*** Block opens ***
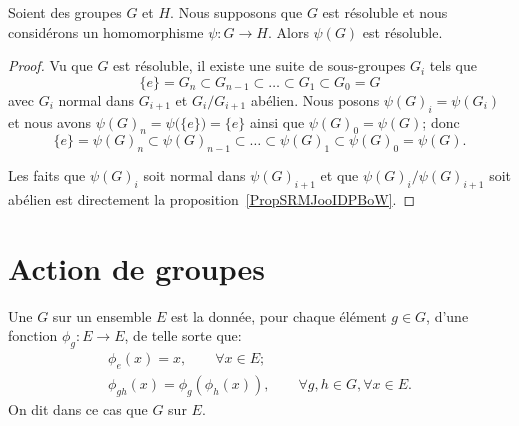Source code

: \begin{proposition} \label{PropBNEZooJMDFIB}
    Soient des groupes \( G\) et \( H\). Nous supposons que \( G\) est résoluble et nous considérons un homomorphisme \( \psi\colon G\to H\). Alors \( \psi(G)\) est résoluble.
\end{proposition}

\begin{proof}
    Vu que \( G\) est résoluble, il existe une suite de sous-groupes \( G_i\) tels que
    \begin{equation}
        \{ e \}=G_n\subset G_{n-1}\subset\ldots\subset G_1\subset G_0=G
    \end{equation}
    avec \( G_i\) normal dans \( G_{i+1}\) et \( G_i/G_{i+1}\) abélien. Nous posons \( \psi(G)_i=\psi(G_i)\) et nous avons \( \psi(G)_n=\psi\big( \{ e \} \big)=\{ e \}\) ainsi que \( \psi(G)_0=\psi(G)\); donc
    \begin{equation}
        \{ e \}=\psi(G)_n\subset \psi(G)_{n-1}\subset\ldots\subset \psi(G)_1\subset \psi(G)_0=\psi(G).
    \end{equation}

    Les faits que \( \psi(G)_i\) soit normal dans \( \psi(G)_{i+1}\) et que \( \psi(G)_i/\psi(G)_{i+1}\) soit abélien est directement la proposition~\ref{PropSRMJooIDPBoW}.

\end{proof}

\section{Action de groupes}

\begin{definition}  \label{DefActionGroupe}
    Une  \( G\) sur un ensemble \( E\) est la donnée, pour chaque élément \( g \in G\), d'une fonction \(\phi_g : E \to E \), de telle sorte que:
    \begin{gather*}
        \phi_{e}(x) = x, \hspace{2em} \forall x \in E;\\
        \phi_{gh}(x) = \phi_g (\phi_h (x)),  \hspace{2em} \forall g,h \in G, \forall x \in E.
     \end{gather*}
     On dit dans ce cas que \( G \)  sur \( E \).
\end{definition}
*** Block closes ***
*** Block opens ***
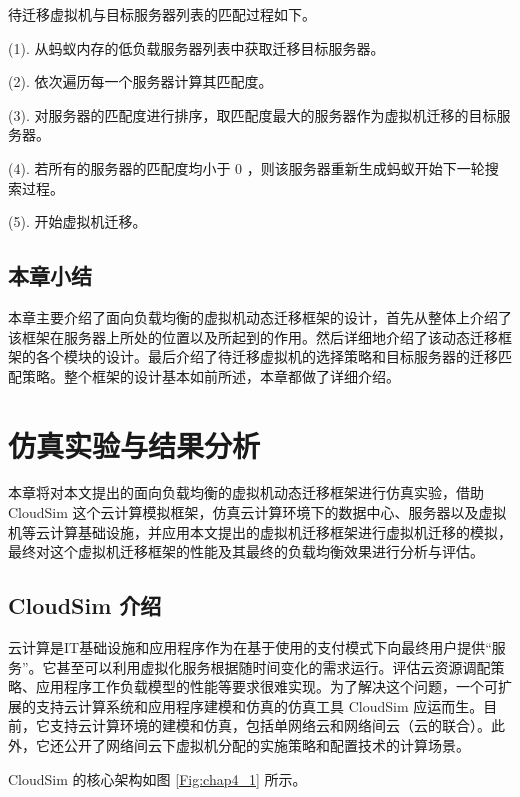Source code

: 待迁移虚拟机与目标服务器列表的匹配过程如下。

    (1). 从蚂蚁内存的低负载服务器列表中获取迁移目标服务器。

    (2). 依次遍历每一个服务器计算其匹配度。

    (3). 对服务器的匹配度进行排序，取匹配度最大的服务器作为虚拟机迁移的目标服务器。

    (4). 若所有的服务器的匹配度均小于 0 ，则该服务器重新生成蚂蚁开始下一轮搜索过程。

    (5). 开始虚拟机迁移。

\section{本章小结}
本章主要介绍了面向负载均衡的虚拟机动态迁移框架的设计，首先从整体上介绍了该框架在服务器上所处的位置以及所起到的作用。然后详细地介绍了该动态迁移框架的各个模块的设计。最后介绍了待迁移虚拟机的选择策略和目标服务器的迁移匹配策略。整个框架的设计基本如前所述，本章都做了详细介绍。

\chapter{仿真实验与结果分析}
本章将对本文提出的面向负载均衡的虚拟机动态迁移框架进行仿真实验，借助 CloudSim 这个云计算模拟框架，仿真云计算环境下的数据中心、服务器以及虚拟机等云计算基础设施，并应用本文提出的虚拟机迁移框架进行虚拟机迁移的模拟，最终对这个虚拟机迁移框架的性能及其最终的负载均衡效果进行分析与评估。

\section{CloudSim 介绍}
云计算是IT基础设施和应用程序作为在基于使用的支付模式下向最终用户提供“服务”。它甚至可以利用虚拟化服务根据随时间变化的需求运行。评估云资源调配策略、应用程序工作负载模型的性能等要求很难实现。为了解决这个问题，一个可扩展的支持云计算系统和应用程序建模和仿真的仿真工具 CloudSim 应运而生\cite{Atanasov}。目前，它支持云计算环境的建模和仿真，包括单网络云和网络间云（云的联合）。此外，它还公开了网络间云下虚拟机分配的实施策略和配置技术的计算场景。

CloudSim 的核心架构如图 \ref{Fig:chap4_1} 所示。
*** Block closes ***
- _Task objective_: All that is required is the number of lines in the data above that contain the word "proposition".

- _Worked solution_: 3